Friesen Lab: Apoptosis is a Potent Antiviral Defense

Friesen Lab: Apoptosis is a Potent Antiviral Defense
Apoptosis is a potent antiviral defense. Infected cell suicide kills the virus, sparing the organism.

The Friesen Lab has resolved a twenty-year-long quandary in the field of viral apoptosis by explaining how viruses prevent apoptosis to gain a replicative advantage. Host cell apoptosis effectively stops intracellular parasites like viruses. Baculoviruses, a family of prolific insect DNA viruses, have therefore evolved strategies for preventing apoptosis. To this end, baculoviruses pirated the cellular inhibitor of apoptosis (IAP) protein to evolve the viral IAP. The viral IAP has optimized anti-apoptotic function, whereas the cellular IAP acts as a molecular switch to decide between life and death.

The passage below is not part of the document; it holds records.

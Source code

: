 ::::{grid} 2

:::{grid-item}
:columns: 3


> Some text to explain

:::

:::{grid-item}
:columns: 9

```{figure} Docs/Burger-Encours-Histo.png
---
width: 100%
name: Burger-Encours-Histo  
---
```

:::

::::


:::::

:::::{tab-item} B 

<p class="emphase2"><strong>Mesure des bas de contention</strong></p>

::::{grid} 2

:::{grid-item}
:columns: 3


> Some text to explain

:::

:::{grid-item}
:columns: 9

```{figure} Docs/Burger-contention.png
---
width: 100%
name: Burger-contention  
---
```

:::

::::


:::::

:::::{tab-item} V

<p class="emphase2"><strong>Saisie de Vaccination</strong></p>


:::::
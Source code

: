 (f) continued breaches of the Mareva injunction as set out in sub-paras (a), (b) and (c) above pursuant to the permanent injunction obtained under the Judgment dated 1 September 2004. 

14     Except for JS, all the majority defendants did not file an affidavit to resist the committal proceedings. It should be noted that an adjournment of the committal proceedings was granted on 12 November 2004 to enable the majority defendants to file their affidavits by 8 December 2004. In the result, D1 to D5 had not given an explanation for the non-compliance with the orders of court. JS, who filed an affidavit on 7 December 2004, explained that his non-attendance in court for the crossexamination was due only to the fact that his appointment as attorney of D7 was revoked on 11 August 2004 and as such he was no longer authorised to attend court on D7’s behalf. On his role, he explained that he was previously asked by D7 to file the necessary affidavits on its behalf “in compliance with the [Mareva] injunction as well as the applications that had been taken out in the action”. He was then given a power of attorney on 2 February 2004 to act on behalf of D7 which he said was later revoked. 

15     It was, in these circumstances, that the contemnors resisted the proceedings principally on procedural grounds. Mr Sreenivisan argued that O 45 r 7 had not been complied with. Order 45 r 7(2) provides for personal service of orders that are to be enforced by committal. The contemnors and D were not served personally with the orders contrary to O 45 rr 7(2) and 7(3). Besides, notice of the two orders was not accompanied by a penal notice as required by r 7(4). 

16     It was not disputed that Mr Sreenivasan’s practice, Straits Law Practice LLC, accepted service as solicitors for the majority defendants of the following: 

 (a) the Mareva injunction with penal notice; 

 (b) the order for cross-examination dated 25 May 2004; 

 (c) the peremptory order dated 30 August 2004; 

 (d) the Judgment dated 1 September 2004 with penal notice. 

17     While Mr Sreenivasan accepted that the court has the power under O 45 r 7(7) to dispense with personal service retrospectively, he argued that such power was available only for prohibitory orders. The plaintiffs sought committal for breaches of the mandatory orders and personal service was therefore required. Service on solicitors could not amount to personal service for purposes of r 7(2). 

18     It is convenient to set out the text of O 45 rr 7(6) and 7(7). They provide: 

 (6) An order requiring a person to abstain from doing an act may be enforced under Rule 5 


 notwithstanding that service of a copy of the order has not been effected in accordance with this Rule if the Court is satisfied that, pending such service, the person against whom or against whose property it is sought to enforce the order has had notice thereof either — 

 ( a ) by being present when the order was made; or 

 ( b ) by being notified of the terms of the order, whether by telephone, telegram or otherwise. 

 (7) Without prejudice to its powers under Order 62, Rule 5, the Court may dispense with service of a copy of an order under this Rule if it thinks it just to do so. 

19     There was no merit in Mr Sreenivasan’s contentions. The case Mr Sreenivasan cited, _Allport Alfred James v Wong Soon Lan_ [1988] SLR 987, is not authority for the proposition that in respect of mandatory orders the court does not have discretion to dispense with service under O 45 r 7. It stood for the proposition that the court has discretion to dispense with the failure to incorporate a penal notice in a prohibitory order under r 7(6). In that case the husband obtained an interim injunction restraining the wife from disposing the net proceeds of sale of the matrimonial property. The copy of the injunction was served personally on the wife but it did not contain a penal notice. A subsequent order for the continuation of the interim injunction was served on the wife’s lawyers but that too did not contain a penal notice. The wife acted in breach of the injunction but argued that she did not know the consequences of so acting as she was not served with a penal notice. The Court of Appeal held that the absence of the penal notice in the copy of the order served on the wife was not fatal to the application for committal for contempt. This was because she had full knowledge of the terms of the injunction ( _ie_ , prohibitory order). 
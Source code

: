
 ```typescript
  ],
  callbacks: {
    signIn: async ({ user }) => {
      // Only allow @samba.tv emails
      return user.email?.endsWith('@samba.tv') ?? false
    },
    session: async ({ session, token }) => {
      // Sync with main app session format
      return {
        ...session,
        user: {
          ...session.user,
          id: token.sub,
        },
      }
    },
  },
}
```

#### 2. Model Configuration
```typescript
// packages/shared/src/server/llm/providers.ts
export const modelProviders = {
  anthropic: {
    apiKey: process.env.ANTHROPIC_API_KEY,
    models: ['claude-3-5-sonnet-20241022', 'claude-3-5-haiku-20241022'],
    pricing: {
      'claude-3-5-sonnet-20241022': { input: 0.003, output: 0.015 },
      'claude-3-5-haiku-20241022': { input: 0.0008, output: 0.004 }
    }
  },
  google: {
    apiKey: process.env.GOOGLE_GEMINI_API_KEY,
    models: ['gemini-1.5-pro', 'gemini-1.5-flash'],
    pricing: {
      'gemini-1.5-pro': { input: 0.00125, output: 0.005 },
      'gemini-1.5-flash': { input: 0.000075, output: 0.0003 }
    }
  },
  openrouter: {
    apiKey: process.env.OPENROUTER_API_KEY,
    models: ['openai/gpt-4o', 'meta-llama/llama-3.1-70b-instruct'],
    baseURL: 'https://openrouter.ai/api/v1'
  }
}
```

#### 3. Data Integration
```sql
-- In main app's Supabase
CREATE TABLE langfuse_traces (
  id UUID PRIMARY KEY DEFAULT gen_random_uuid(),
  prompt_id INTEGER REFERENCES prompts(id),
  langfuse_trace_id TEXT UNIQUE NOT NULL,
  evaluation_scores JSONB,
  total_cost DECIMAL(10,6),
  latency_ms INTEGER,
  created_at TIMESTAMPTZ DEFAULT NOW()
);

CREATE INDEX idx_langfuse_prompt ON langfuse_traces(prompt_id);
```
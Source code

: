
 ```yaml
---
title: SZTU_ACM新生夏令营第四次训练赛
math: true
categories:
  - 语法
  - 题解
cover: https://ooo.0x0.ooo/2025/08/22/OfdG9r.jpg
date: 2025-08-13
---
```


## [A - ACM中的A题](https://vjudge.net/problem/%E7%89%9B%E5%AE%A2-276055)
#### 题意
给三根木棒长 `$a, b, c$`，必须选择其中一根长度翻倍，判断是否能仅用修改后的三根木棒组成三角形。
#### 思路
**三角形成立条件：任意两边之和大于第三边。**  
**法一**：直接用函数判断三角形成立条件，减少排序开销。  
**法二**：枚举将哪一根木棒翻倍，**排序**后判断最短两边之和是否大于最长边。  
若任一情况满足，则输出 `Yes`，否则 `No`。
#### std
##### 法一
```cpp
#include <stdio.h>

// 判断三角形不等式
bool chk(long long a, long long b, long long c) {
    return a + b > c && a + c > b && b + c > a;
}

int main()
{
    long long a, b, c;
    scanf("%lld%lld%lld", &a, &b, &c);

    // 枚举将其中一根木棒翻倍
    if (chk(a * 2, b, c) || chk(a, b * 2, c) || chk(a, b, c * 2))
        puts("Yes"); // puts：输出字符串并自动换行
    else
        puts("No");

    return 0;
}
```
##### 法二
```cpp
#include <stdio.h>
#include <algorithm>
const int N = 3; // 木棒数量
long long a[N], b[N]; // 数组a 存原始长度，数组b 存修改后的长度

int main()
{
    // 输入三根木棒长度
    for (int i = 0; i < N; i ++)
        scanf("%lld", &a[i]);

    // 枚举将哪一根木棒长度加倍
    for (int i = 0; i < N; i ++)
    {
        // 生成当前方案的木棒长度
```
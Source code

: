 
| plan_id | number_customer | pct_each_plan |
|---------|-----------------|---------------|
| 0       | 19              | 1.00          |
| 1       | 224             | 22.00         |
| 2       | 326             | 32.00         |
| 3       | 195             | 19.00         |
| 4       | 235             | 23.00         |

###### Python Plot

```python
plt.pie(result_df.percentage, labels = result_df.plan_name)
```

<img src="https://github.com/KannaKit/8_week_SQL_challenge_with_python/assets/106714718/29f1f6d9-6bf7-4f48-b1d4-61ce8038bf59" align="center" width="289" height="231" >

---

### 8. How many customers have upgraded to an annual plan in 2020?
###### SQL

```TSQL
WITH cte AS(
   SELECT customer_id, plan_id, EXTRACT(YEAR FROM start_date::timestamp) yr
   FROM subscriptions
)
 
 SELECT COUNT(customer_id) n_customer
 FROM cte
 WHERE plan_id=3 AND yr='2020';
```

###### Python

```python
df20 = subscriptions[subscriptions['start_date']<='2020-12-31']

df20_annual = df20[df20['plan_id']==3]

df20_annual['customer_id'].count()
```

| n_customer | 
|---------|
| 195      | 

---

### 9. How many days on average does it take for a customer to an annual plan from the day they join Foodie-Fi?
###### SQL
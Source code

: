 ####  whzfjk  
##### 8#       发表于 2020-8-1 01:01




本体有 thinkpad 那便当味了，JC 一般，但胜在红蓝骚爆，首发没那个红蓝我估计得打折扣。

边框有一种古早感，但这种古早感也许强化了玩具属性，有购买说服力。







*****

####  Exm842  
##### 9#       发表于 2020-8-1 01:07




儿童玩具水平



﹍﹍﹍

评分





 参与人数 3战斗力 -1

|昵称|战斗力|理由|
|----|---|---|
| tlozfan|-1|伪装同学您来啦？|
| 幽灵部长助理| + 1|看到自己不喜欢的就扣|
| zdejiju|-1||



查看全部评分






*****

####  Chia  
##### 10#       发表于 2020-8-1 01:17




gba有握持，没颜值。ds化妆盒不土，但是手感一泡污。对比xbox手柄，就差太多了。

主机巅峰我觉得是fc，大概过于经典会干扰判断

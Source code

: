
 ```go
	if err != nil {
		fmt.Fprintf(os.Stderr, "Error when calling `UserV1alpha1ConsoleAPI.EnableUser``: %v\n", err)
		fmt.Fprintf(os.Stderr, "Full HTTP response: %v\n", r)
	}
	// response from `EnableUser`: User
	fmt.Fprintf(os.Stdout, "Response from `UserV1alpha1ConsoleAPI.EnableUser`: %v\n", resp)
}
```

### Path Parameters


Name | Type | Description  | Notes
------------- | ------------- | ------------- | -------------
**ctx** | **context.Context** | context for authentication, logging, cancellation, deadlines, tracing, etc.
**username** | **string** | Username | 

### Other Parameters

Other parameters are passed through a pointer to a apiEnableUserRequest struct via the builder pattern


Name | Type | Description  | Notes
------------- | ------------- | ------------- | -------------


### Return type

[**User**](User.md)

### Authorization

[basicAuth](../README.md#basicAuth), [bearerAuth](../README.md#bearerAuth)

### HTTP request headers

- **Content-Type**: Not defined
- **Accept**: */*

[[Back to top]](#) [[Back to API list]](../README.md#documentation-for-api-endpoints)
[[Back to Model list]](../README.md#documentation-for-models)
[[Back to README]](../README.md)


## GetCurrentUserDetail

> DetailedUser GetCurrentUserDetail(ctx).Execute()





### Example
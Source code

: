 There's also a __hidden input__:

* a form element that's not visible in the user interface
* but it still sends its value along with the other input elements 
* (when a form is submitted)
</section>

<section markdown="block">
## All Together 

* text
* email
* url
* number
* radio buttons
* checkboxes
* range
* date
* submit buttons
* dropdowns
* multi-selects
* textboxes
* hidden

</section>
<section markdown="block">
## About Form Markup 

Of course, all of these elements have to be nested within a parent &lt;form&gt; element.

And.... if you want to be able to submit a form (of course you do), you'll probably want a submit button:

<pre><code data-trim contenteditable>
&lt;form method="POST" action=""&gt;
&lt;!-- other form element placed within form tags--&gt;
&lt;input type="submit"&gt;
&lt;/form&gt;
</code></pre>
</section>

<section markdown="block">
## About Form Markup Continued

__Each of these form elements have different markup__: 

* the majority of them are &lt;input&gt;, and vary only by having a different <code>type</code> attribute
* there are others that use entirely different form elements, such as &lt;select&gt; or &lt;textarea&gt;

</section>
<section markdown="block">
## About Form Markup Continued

Cellular IAPs, which are depleted to allow apoptosis, block pro-apoptotic proteins or pro-death proteases called caspases. The Friesen lab recently discovered the unique strategy by which viral IAP precludes apoptosis in insect hosts. Viral IAP interacts with and stabilizes the host’s IAP, keeping the host IAP active preventing caspase activation and apoptosis. The Friesen Lab’s paper on this finding is the first report of a viral IAP functioning in conjunction with the host IAP for the virus’s benefit. They hypothesize that viral IAP reduces auto-ubiquitination by decreasing the effect of an N-terminal degron in the host IAP.